◆ TASK PROMPT
Give the lines of the material verbatim, from the first line to the line with "suchen, zu beseitigen", including both.

◆ THE DATA
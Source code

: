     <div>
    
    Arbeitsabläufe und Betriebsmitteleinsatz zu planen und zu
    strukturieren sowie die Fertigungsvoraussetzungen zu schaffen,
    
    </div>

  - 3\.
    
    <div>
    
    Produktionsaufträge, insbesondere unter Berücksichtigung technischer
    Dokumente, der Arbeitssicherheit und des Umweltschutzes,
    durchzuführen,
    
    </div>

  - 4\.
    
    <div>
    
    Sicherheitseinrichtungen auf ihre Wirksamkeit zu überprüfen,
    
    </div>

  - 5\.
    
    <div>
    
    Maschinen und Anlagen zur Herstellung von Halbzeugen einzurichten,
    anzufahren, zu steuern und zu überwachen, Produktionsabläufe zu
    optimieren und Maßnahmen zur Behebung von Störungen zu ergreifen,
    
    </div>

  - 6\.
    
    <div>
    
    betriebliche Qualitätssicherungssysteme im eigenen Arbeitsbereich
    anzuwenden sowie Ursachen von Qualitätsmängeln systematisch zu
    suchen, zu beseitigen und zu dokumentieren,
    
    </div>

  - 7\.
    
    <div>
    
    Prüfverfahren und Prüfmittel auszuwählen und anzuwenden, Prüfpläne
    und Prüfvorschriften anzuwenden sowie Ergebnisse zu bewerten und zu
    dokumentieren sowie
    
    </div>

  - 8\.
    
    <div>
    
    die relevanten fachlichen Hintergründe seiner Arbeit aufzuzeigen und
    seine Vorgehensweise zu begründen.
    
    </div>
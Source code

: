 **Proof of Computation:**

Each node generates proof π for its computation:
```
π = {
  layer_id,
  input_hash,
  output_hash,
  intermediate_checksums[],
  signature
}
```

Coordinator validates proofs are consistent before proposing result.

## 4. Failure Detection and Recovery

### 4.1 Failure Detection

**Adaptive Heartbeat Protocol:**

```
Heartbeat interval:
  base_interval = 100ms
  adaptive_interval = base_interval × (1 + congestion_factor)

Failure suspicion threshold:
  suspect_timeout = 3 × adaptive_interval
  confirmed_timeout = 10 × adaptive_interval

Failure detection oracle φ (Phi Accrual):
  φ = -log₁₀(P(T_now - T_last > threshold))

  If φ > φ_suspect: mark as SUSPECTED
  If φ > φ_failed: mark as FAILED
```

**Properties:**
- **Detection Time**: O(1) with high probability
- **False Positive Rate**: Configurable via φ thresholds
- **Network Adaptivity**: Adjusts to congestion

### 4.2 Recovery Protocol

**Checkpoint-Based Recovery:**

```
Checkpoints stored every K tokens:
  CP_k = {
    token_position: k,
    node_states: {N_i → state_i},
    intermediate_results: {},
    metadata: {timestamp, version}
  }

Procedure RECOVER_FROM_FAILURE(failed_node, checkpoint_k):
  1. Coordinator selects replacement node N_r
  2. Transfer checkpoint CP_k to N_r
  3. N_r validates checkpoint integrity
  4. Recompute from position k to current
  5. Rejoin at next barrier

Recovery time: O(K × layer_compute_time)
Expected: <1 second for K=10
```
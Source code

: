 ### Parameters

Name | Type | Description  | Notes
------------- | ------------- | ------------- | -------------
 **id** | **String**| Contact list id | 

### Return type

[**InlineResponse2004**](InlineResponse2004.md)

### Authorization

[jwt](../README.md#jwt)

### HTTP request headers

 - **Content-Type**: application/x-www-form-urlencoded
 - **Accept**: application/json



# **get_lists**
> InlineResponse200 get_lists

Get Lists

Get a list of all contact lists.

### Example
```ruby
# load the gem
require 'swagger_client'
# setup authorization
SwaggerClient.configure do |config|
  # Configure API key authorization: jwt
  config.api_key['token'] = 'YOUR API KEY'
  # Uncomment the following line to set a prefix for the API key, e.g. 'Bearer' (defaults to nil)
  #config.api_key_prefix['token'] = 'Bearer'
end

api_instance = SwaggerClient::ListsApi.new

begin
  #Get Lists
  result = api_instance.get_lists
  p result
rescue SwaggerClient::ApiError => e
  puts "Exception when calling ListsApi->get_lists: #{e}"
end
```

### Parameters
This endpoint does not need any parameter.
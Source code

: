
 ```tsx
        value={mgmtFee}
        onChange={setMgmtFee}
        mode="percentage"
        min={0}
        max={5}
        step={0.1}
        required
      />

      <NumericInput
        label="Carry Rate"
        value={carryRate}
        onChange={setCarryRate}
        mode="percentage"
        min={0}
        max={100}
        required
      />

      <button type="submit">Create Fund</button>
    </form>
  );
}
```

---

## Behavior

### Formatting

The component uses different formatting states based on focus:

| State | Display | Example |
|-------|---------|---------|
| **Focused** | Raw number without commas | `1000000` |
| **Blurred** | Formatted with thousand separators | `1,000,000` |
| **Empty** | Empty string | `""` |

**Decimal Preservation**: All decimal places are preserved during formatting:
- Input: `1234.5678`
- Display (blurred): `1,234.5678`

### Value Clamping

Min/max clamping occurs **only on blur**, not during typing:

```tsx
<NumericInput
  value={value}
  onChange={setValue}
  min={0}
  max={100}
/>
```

◆ OUTPUT BELOW
Source code

:     <div>
    
    Arbeitsabläufe und Betriebsmitteleinsatz zu planen und zu
    strukturieren sowie die Fertigungsvoraussetzungen zu schaffen,
    
    </div>

  - 3\.
    
    <div>
    
    Produktionsaufträge, insbesondere unter Berücksichtigung technischer
    Dokumente, der Arbeitssicherheit und des Umweltschutzes,
    durchzuführen,
    
    </div>

  - 4\.
    
    <div>
    
    Sicherheitseinrichtungen auf ihre Wirksamkeit zu überprüfen,
    
    </div>

  - 5\.
    
    <div>
    
    Maschinen und Anlagen zur Herstellung von Halbzeugen einzurichten,
    anzufahren, zu steuern und zu überwachen, Produktionsabläufe zu
    optimieren und Maßnahmen zur Behebung von Störungen zu ergreifen,
    
    </div>

  - 6\.
    
    <div>
    
    betriebliche Qualitätssicherungssysteme im eigenen Arbeitsbereich
    anzuwenden sowie Ursachen von Qualitätsmängeln systematisch zu
    suchen, zu beseitigen und zu dokumentieren,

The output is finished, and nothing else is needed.